Available records:
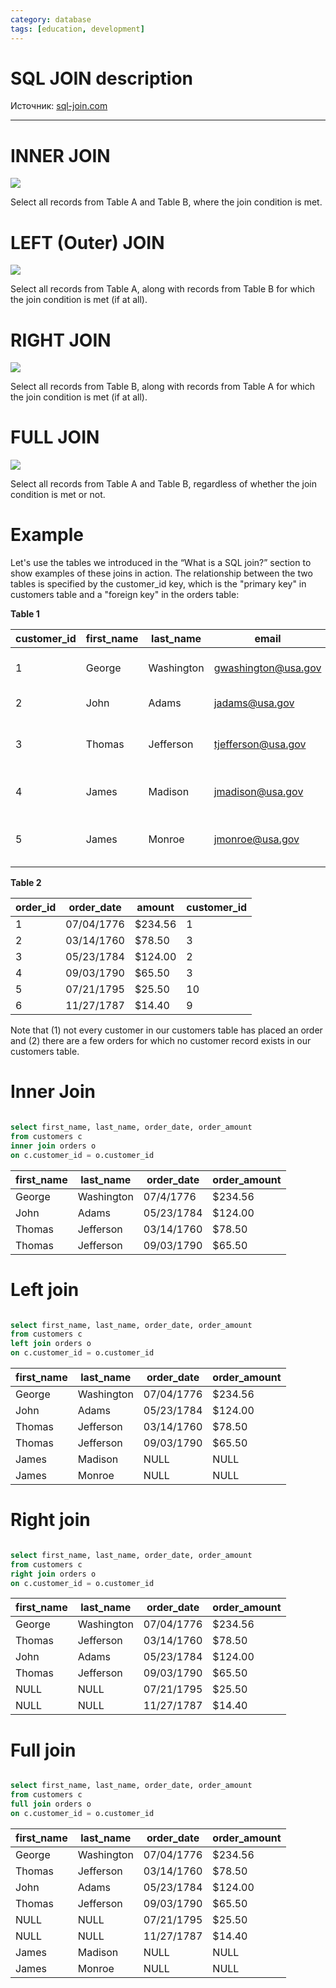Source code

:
 ```yaml
---
category: database
tags: [education, development]
---
```


# SQL JOIN description

Источник: [sql-join.com](http://www.sql-join.com/sql-join-types)

---

# INNER JOIN

![](https://images.squarespace-cdn.com/content/v1/5732253c8a65e244fd589e4c/1464122775537-YVL7LO1L7DU54X1MC2CI/ke17ZwdGBToddI8pDm48kMjn7pTzw5xRQ4HUMBCurC5Zw-zPPgdn4jUwVcJE1ZvWMv8jMPmozsPbkt2JQVr8L3VwxMIOEK7mu3DMnwqv-Nsp2ryTI0HqTOaaUohrI8PIvqemgO4J3VrkuBnQHKRCXIkZ0MkTG3f7luW22zTUABU/image-asset.png?format=300w)

Select all records from Table A and Table B, where the join condition is met.

# LEFT (Outer) JOIN

![](https://images.squarespace-cdn.com/content/v1/5732253c8a65e244fd589e4c/1464122797709-C2CDMVSK7P4V0FNNX60B/ke17ZwdGBToddI8pDm48kMjn7pTzw5xRQ4HUMBCurC5Zw-zPPgdn4jUwVcJE1ZvWEV3Z0iVQKU6nVSfbxuXl2c1HrCktJw7NiLqI-m1RSK4p2ryTI0HqTOaaUohrI8PIO5TUUNB3eG_Kh3ocGD53-KZS67ndDu8zKC7HnauYqqk/image-asset.png?format=300w)

Select all records from Table A, along with records from Table B for which the join condition is met (if at all).

# RIGHT JOIN

![](https://images.squarespace-cdn.com/content/v1/5732253c8a65e244fd589e4c/1464122744888-MVIUN2P80PG0YE6H12WY/ke17ZwdGBToddI8pDm48kMjn7pTzw5xRQ4HUMBCurC5Zw-zPPgdn4jUwVcJE1ZvWlExFaJyQKE1IyFzXDMUmzc1HrCktJw7NiLqI-m1RSK4p2ryTI0HqTOaaUohrI8PI-FpwTc-ucFcXUDX7aq6Z4KQhQTkyXNMGg1Q_B1dqyTU/image-asset.png?format=300w)

Select all records from Table B, along with records from Table A for which the join condition is met (if at all).

# FULL JOIN

![](https://images.squarespace-cdn.com/content/v1/5732253c8a65e244fd589e4c/1464122981217-RIYH5VL2MF1XWTU2DKVQ/ke17ZwdGBToddI8pDm48kMjn7pTzw5xRQ4HUMBCurC5Zw-zPPgdn4jUwVcJE1ZvWEV3Z0iVQKU6nVSfbxuXl2c1HrCktJw7NiLqI-m1RSK4p2ryTI0HqTOaaUohrI8PIO5TUUNB3eG_Kh3ocGD53-KZS67ndDu8zKC7HnauYqqk/image-asset.png?format=300w)

Select all records from Table A and Table B, regardless of whether the join condition is met or not.

# Example

Let's use the tables we introduced in the “What is a SQL join?” section to show examples of these joins in action. The relationship between the two tables is specified by the customer_id key, which is the "primary key" in customers table and a "foreign key" in the orders table:

**Table 1**

| customer_id | first_name | last_name | email | address | city | state | zipcode |
|-------------|------------|------------|---------------------|---------------------------|-----------------|-------|---------|
| 1 | George | Washington | gwashington@usa.gov | 3200 Mt Vernon Hwy | Mount Vernon | VA | 22121 |
| 2 | John | Adams | jadams@usa.gov | 1250 Hancock St | Quincy | MA | 02169 |
| 3 | Thomas | Jefferson | tjefferson@usa.gov | 931 Thomas Jefferson Pkwy | Charlottesville | VA | 22902 |
| 4 | James | Madison | jmadison@usa.gov | 11350 Constitution Hwy | Orange | VA | 22960 |
| 5 | James | Monroe | jmonroe@usa.gov | 2050 James Monroe Parkway | Charlottesville | VA | 22902 |

**Table 2**

| order_id | order_date | amount | customer_id |
|----------|------------|---------|-------------|
| 1 | 07/04/1776 | $234.56 | 1 |
| 2 | 03/14/1760 | $78.50 | 3 |
| 3 | 05/23/1784 | $124.00 | 2 |
| 4 | 09/03/1790 | $65.50 | 3 |
| 5 | 07/21/1795 | $25.50 | 10 |
| 6 | 11/27/1787 | $14.40 | 9 |

Note that (1) not every customer in our customers table has placed an order and (2) there are a few orders for which no customer record exists in our customers table.

# Inner Join

```sql

select first_name, last_name, order_date, order_amount
from customers c
inner join orders o
on c.customer_id = o.customer_id

```

| first_name | last_name | order_date | order_amount |
|------------|------------|------------|--------------|
| George | Washington | 07/4/1776 | $234.56 |
| John | Adams | 05/23/1784 | $124.00 |
| Thomas | Jefferson | 03/14/1760 | $78.50 |
| Thomas | Jefferson | 09/03/1790 | $65.50 |

# Left join

```sql

select first_name, last_name, order_date, order_amount
from customers c
left join orders o
on c.customer_id = o.customer_id

```

| first_name | last_name | order_date | order_amount |
|------------|------------|------------|--------------|
| George | Washington | 07/04/1776 | $234.56 |
| John | Adams | 05/23/1784 | $124.00 |
| Thomas | Jefferson | 03/14/1760 | $78.50 |
| Thomas | Jefferson | 09/03/1790 | $65.50 |
| James | Madison | NULL | NULL |
| James | Monroe | NULL | NULL |


# Right join

```sql

select first_name, last_name, order_date, order_amount
from customers c
right join orders o
on c.customer_id = o.customer_id

```

| first_name | last_name | order_date | order_amount |
|------------|------------|------------|--------------|
| George | Washington | 07/04/1776 | $234.56 |
| Thomas | Jefferson | 03/14/1760 | $78.50 |
| John | Adams | 05/23/1784 | $124.00 |
| Thomas | Jefferson | 09/03/1790 | $65.50 |
| NULL | NULL | 07/21/1795 | $25.50 |
| NULL | NULL | 11/27/1787 | $14.40 |

# Full join

```sql

select first_name, last_name, order_date, order_amount
from customers c
full join orders o
on c.customer_id = o.customer_id

```

| first_name | last_name | order_date | order_amount |
|------------|------------|------------|--------------|
| George | Washington | 07/04/1776 | $234.56 |
| Thomas | Jefferson | 03/14/1760 | $78.50 |
| John | Adams | 05/23/1784 | $124.00 |
| Thomas | Jefferson | 09/03/1790 | $65.50 |
| NULL | NULL | 07/21/1795 | $25.50 |
| NULL | NULL | 11/27/1787 | $14.40 |
| James | Madison | NULL | NULL |
| James | Monroe | NULL | NULL |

Directions for this task: With the pictures omitted, repeat the full set of records above exactly.

Result of this task:
Source code

:
 ```yaml
---
category: database
tags: [education, development]
---
```


# SQL JOIN description

Источник: [sql-join.com](http://www.sql-join.com/sql-join-types)

---

# INNER JOIN

![](https://images.squarespace-cdn.com/content/v1/5732253c8a65e244fd589e4c/1464122775537-YVL7LO1L7DU54X1MC2CI/ke17ZwdGBToddI8pDm48kMjn7pTzw5xRQ4HUMBCurC5Zw-zPPgdn4jUwVcJE1ZvWMv8jMPmozsPbkt2JQVr8L3VwxMIOEK7mu3DMnwqv-Nsp2ryTI0HqTOaaUohrI8PIvqemgO4J3VrkuBnQHKRCXIkZ0MkTG3f7luW22zTUABU/image-asset.png?format=300w)

Select all records from Table A and Table B, where the join condition is met.

# LEFT (Outer) JOIN

![](https://images.squarespace-cdn.com/content/v1/5732253c8a65e244fd589e4c/1464122797709-C2CDMVSK7P4V0FNNX60B/ke17ZwdGBToddI8pDm48kMjn7pTzw5xRQ4HUMBCurC5Zw-zPPgdn4jUwVcJE1ZvWEV3Z0iVQKU6nVSfbxuXl2c1HrCktJw7NiLqI-m1RSK4p2ryTI0HqTOaaUohrI8PIO5TUUNB3eG_Kh3ocGD53-KZS67ndDu8zKC7HnauYqqk/image-asset.png?format=300w)

Select all records from Table A, along with records from Table B for which the join condition is met (if at all).

# RIGHT JOIN

![](https://images.squarespace-cdn.com/content/v1/5732253c8a65e244fd589e4c/1464122744888-MVIUN2P80PG0YE6H12WY/ke17ZwdGBToddI8pDm48kMjn7pTzw5xRQ4HUMBCurC5Zw-zPPgdn4jUwVcJE1ZvWlExFaJyQKE1IyFzXDMUmzc1HrCktJw7NiLqI-m1RSK4p2ryTI0HqTOaaUohrI8PI-FpwTc-ucFcXUDX7aq6Z4KQhQTkyXNMGg1Q_B1dqyTU/image-asset.png?format=300w)

Select all records from Table B, along with records from Table A for which the join condition is met (if at all).

# FULL JOIN

![](https://images.squarespace-cdn.com/content/v1/5732253c8a65e244fd589e4c/1464122981217-RIYH5VL2MF1XWTU2DKVQ/ke17ZwdGBToddI8pDm48kMjn7pTzw5xRQ4HUMBCurC5Zw-zPPgdn4jUwVcJE1ZvWEV3Z0iVQKU6nVSfbxuXl2c1HrCktJw7NiLqI-m1RSK4p2ryTI0HqTOaaUohrI8PIO5TUUNB3eG_Kh3ocGD53-KZS67ndDu8zKC7HnauYqqk/image-asset.png?format=300w)

Select all records from Table A and Table B, regardless of whether the join condition is met or not.

# Example

Let's use the tables we introduced in the “What is a SQL join?” section to show examples of these joins in action. The relationship between the two tables is specified by the customer_id key, which is the "primary key" in customers table and a "foreign key" in the orders table:

**Table 1**

| customer_id | first_name | last_name | email | address | city | state | zipcode |
|-------------|------------|------------|---------------------|---------------------------|-----------------|-------|---------|
| 1 | George | Washington | gwashington@usa.gov | 3200 Mt Vernon Hwy | Mount Vernon | VA | 22121 |
| 2 | John | Adams | jadams@usa.gov | 1250 Hancock St | Quincy | MA | 02169 |
| 3 | Thomas | Jefferson | tjefferson@usa.gov | 931 Thomas Jefferson Pkwy | Charlottesville | VA | 22902 |
| 4 | James | Madison | jmadison@usa.gov | 11350 Constitution Hwy | Orange | VA | 22960 |
| 5 | James | Monroe | jmonroe@usa.gov | 2050 James Monroe Parkway | Charlottesville | VA | 22902 |

**Table 2**

| order_id | order_date | amount | customer_id |
|----------|------------|---------|-------------|
| 1 | 07/04/1776 | $234.56 | 1 |
| 2 | 03/14/1760 | $78.50 | 3 |
| 3 | 05/23/1784 | $124.00 | 2 |
| 4 | 09/03/1790 | $65.50 | 3 |
| 5 | 07/21/1795 | $25.50 | 10 |
| 6 | 11/27/1787 | $14.40 | 9 |

Note that (1) not every customer in our customers table has placed an order and (2) there are a few orders for which no customer record exists in our customers table.

# Inner Join

```sql

select first_name, last_name, order_date, order_amount
from customers c
inner join orders o
on c.customer_id = o.customer_id

```

| first_name | last_name | order_date | order_amount |
|------------|------------|------------|--------------|
| George | Washington | 07/4/1776 | $234.56 |
| John | Adams | 05/23/1784 | $124.00 |
| Thomas | Jefferson | 03/14/1760 | $78.50 |
| Thomas | Jefferson | 09/03/1790 | $65.50 |

# Left join

```sql

select first_name, last_name, order_date, order_amount
from customers c
left join orders o
on c.customer_id = o.customer_id

```

| first_name | last_name | order_date | order_amount |
|------------|------------|------------|--------------|
| George | Washington | 07/04/1776 | $234.56 |
| John | Adams | 05/23/1784 | $124.00 |
| Thomas | Jefferson | 03/14/1760 | $78.50 |
| Thomas | Jefferson | 09/03/1790 | $65.50 |
| James | Madison | NULL | NULL |
| James | Monroe | NULL | NULL |


# Right join

```sql

select first_name, last_name, order_date, order_amount
from customers c
right join orders o
on c.customer_id = o.customer_id

```

| first_name | last_name | order_date | order_amount |
|------------|------------|------------|--------------|
| George | Washington | 07/04/1776 | $234.56 |
| Thomas | Jefferson | 03/14/1760 | $78.50 |
| John | Adams | 05/23/1784 | $124.00 |
| Thomas | Jefferson | 09/03/1790 | $65.50 |
| NULL | NULL | 07/21/1795 | $25.50 |
| NULL | NULL | 11/27/1787 | $14.40 |

# Full join

```sql

select first_name, last_name, order_date, order_amount
from customers c
full join orders o
on c.customer_id = o.customer_id

```

| first_name | last_name | order_date | order_amount |
|------------|------------|------------|--------------|
| George | Washington | 07/04/1776 | $234.56 |
| Thomas | Jefferson | 03/14/1760 | $78.50 |
| John | Adams | 05/23/1784 | $124.00 |
| Thomas | Jefferson | 09/03/1790 | $65.50 |
| NULL | NULL | 07/21/1795 | $25.50 |
| NULL | NULL | 11/27/1787 | $14.40 |
| James | Madison | NULL | NULL |
| James | Monroe | NULL | NULL |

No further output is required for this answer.